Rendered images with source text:

***

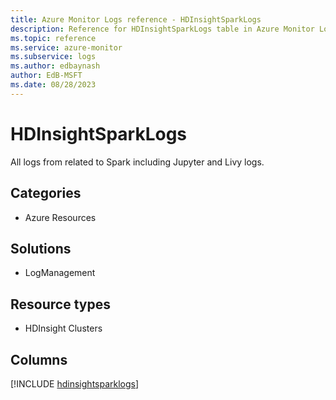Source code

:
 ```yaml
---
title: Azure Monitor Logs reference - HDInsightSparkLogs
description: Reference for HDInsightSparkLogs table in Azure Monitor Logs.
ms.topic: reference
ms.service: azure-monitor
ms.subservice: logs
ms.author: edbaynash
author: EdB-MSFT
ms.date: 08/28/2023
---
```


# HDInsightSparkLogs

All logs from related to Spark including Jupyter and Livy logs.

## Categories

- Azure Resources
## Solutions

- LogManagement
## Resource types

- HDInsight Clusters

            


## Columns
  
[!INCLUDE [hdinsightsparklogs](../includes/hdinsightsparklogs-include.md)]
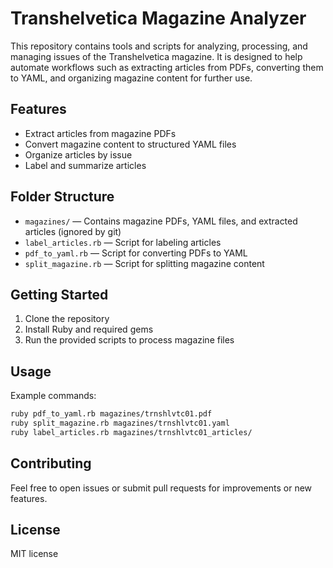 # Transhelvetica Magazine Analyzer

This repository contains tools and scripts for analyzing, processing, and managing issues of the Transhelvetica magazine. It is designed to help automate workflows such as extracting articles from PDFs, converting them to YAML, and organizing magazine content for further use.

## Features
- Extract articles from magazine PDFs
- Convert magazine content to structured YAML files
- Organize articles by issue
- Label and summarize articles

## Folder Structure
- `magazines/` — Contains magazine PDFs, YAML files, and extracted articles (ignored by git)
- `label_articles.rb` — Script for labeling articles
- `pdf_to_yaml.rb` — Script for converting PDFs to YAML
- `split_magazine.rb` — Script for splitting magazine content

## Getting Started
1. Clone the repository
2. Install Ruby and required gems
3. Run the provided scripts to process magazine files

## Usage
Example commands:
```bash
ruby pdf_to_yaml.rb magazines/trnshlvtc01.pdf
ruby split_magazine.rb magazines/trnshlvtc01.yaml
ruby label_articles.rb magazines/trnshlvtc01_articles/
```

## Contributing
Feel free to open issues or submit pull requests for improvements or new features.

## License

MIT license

***

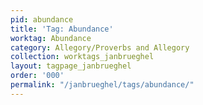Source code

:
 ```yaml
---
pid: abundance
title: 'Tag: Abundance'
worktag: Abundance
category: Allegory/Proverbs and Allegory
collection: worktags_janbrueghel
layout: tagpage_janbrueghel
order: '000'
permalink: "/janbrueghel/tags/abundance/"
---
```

***

*What is needed*
Check each line of the data above, and please copy the ones in which the string "magazines" occurs.

*Exercise result*
- `magazines/` — Contains magazine PDFs, YAML files, and extracted articles (ignored by git)
ruby pdf_to_yaml.rb magazines/trnshlvtc01.pdf
ruby split_magazine.rb magazines/trnshlvtc01.yaml
ruby label_articles.rb magazines/trnshlvtc01_articles/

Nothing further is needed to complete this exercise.